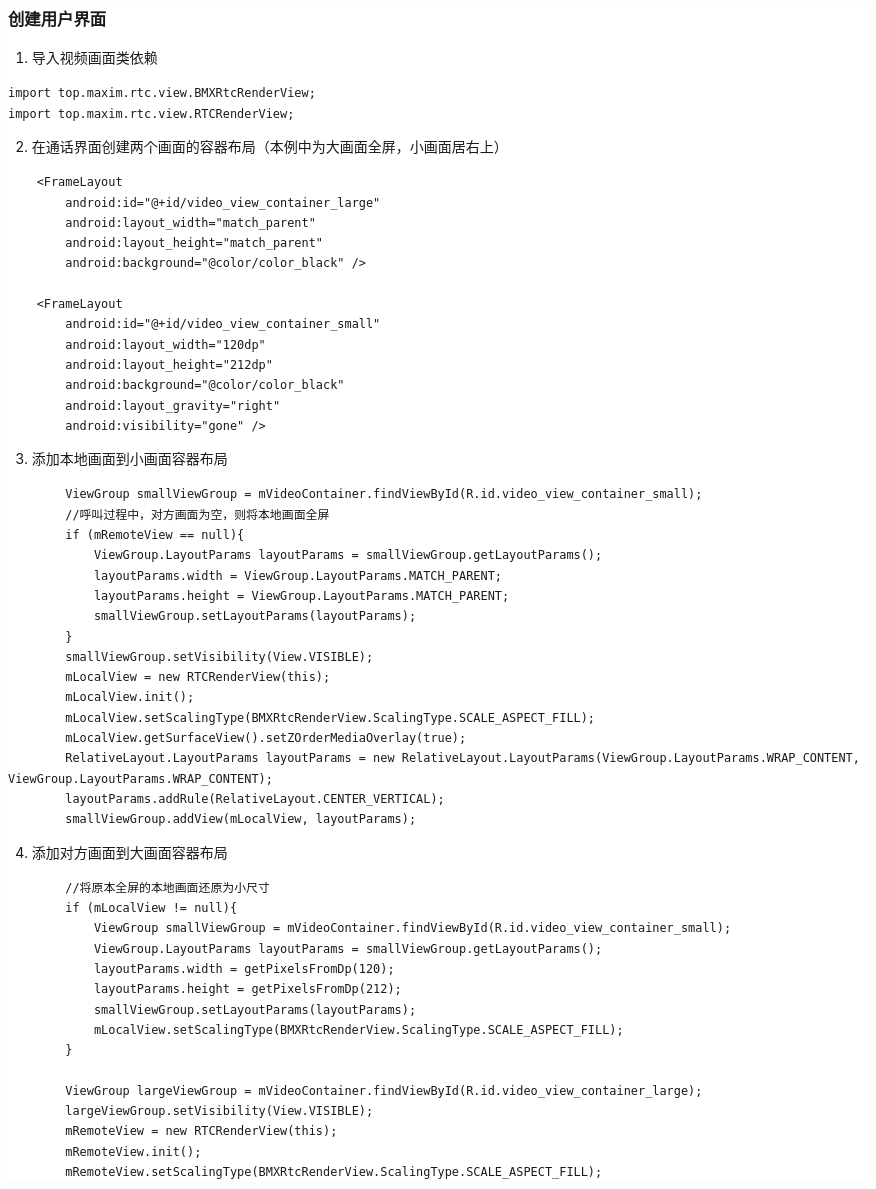 ### 创建用户界面

1. 导入视频画面类依赖
```
import top.maxim.rtc.view.BMXRtcRenderView;
import top.maxim.rtc.view.RTCRenderView;
```

2. 在通话界面创建两个画面的容器布局（本例中为大画面全屏，小画面居右上）
```
    <FrameLayout
        android:id="@+id/video_view_container_large"
        android:layout_width="match_parent"
        android:layout_height="match_parent"
        android:background="@color/color_black" />

    <FrameLayout
        android:id="@+id/video_view_container_small"
        android:layout_width="120dp"
        android:layout_height="212dp"
        android:background="@color/color_black"
        android:layout_gravity="right"
        android:visibility="gone" />

```

3. 添加本地画面到小画面容器布局
```
        ViewGroup smallViewGroup = mVideoContainer.findViewById(R.id.video_view_container_small);
        //呼叫过程中，对方画面为空，则将本地画面全屏
        if (mRemoteView == null){
            ViewGroup.LayoutParams layoutParams = smallViewGroup.getLayoutParams();
            layoutParams.width = ViewGroup.LayoutParams.MATCH_PARENT;
            layoutParams.height = ViewGroup.LayoutParams.MATCH_PARENT;
            smallViewGroup.setLayoutParams(layoutParams);
        }
        smallViewGroup.setVisibility(View.VISIBLE);
        mLocalView = new RTCRenderView(this);
        mLocalView.init();
        mLocalView.setScalingType(BMXRtcRenderView.ScalingType.SCALE_ASPECT_FILL);
        mLocalView.getSurfaceView().setZOrderMediaOverlay(true);
        RelativeLayout.LayoutParams layoutParams = new RelativeLayout.LayoutParams(ViewGroup.LayoutParams.WRAP_CONTENT, ViewGroup.LayoutParams.WRAP_CONTENT);
        layoutParams.addRule(RelativeLayout.CENTER_VERTICAL);
        smallViewGroup.addView(mLocalView, layoutParams);
```
4. 添加对方画面到大画面容器布局
```
        //将原本全屏的本地画面还原为小尺寸
        if (mLocalView != null){
            ViewGroup smallViewGroup = mVideoContainer.findViewById(R.id.video_view_container_small);
            ViewGroup.LayoutParams layoutParams = smallViewGroup.getLayoutParams();
            layoutParams.width = getPixelsFromDp(120);
            layoutParams.height = getPixelsFromDp(212);
            smallViewGroup.setLayoutParams(layoutParams);
            mLocalView.setScalingType(BMXRtcRenderView.ScalingType.SCALE_ASPECT_FILL);
        }

        ViewGroup largeViewGroup = mVideoContainer.findViewById(R.id.video_view_container_large);
        largeViewGroup.setVisibility(View.VISIBLE);
        mRemoteView = new RTCRenderView(this);
        mRemoteView.init();
        mRemoteView.setScalingType(BMXRtcRenderView.ScalingType.SCALE_ASPECT_FILL);

```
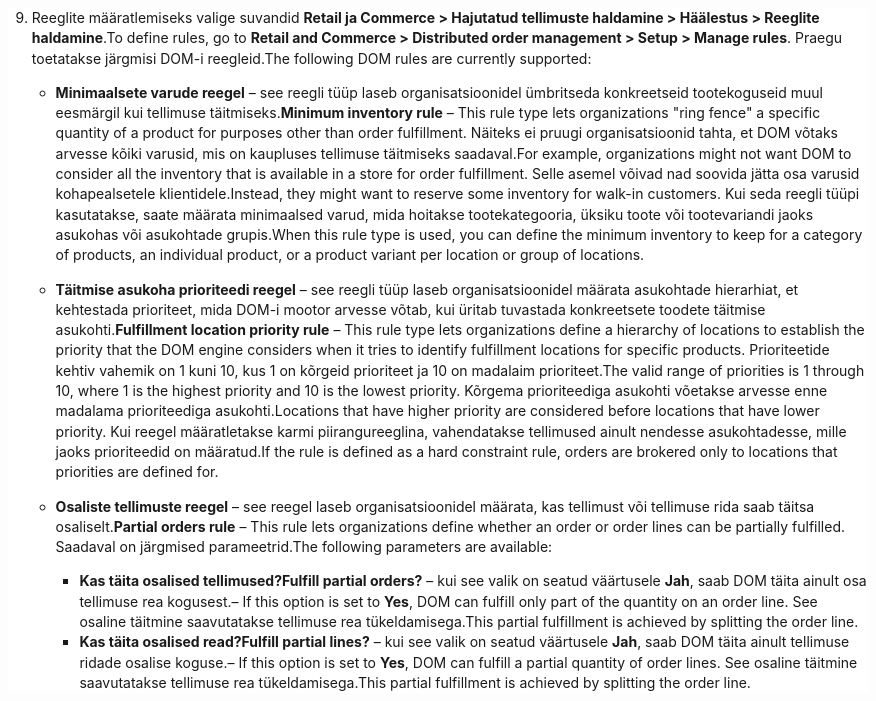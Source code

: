 
9. <span data-ttu-id="e1667-171">Reeglite määratlemiseks valige suvandid **Retail ja Commerce \> Hajutatud tellimuste haldamine \> Häälestus \> Reeglite haldamine**.</span><span class="sxs-lookup"><span data-stu-id="e1667-171">To define rules, go to **Retail and Commerce \> Distributed order management \> Setup \> Manage rules**.</span></span> <span data-ttu-id="e1667-172">Praegu toetatakse järgmisi DOM-i reegleid.</span><span class="sxs-lookup"><span data-stu-id="e1667-172">The following DOM rules are currently supported:</span></span>

    - <span data-ttu-id="e1667-173">**Minimaalsete varude reegel** – see reegli tüüp laseb organisatsioonidel ümbritseda konkreetseid tootekoguseid muul eesmärgil kui tellimuse täitmiseks.</span><span class="sxs-lookup"><span data-stu-id="e1667-173">**Minimum inventory rule** – This rule type lets organizations "ring fence" a specific quantity of a product for purposes other than order fulfillment.</span></span> <span data-ttu-id="e1667-174">Näiteks ei pruugi organisatsioonid tahta, et DOM võtaks arvesse kõiki varusid, mis on kaupluses tellimuse täitmiseks saadaval.</span><span class="sxs-lookup"><span data-stu-id="e1667-174">For example, organizations might not want DOM to consider all the inventory that is available in a store for order fulfillment.</span></span> <span data-ttu-id="e1667-175">Selle asemel võivad nad soovida jätta osa varusid kohapealsetele klientidele.</span><span class="sxs-lookup"><span data-stu-id="e1667-175">Instead, they might want to reserve some inventory for walk-in customers.</span></span> <span data-ttu-id="e1667-176">Kui seda reegli tüüpi kasutatakse, saate määrata minimaalsed varud, mida hoitakse tootekategooria, üksiku toote või tootevariandi jaoks asukohas või asukohtade grupis.</span><span class="sxs-lookup"><span data-stu-id="e1667-176">When this rule type is used, you can define the minimum inventory to keep for a category of products, an individual product, or a product variant per location or group of locations.</span></span>
    - <span data-ttu-id="e1667-177">**Täitmise asukoha prioriteedi reegel** – see reegli tüüp laseb organisatsioonidel määrata asukohtade hierarhiat, et kehtestada prioriteet, mida DOM-i mootor arvesse võtab, kui üritab tuvastada konkreetsete toodete täitmise asukohti.</span><span class="sxs-lookup"><span data-stu-id="e1667-177">**Fulfillment location priority rule** – This rule type lets organizations define a hierarchy of locations to establish the priority that the DOM engine considers when it tries to identify fulfillment locations for specific products.</span></span> <span data-ttu-id="e1667-178">Prioriteetide kehtiv vahemik on 1 kuni 10, kus 1 on kõrgeid prioriteet ja 10 on madalaim prioriteet.</span><span class="sxs-lookup"><span data-stu-id="e1667-178">The valid range of priorities is 1 through 10, where 1 is the highest priority and 10 is the lowest priority.</span></span> <span data-ttu-id="e1667-179">Kõrgema prioriteediga asukohti võetakse arvesse enne madalama prioriteediga asukohti.</span><span class="sxs-lookup"><span data-stu-id="e1667-179">Locations that have higher priority are considered before locations that have lower priority.</span></span> <span data-ttu-id="e1667-180">Kui reegel määratletakse karmi piirangureeglina, vahendatakse tellimused ainult nendesse asukohtadesse, mille jaoks prioriteedid on määratud.</span><span class="sxs-lookup"><span data-stu-id="e1667-180">If the rule is defined as a hard constraint rule, orders are brokered only to locations that priorities are defined for.</span></span>
    - <span data-ttu-id="e1667-181">**Osaliste tellimuste reegel** – see reegel laseb organisatsioonidel määrata, kas tellimust või tellimuse rida saab täitsa osaliselt.</span><span class="sxs-lookup"><span data-stu-id="e1667-181">**Partial orders rule** – This rule lets organizations define whether an order or order lines can be partially fulfilled.</span></span> <span data-ttu-id="e1667-182">Saadaval on järgmised parameetrid.</span><span class="sxs-lookup"><span data-stu-id="e1667-182">The following parameters are available:</span></span>

        - <span data-ttu-id="e1667-183">**Kas täita osalised tellimused?**</span><span class="sxs-lookup"><span data-stu-id="e1667-183">**Fulfill partial orders?**</span></span> <span data-ttu-id="e1667-184">– kui see valik on seatud väärtusele **Jah**, saab DOM täita ainult osa tellimuse rea kogusest.</span><span class="sxs-lookup"><span data-stu-id="e1667-184">– If this option is set to **Yes**, DOM can fulfill only part of the quantity on an order line.</span></span> <span data-ttu-id="e1667-185">See osaline täitmine saavutatakse tellimuse rea tükeldamisega.</span><span class="sxs-lookup"><span data-stu-id="e1667-185">This partial fulfillment is achieved by splitting the order line.</span></span>
        - <span data-ttu-id="e1667-186">**Kas täita osalised read?**</span><span class="sxs-lookup"><span data-stu-id="e1667-186">**Fulfill partial lines?**</span></span> <span data-ttu-id="e1667-187">– kui see valik on seatud väärtusele **Jah**, saab DOM täita ainult tellimuse ridade osalise koguse.</span><span class="sxs-lookup"><span data-stu-id="e1667-187">– If this option is set to **Yes**, DOM can fulfill a partial quantity of order lines.</span></span> <span data-ttu-id="e1667-188">See osaline täitmine saavutatakse tellimuse rea tükeldamisega.</span><span class="sxs-lookup"><span data-stu-id="e1667-188">This partial fulfillment is achieved by splitting the order line.</span></span>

- _To do_:
Identify every line above that includes the word "mVideoContainer", and show those lines.

- _Answer to this task_:
        ViewGroup smallViewGroup = mVideoContainer.findViewById(R.id.video_view_container_small);
            ViewGroup smallViewGroup = mVideoContainer.findViewById(R.id.video_view_container_small);
        ViewGroup largeViewGroup = mVideoContainer.findViewById(R.id.video_view_container_large);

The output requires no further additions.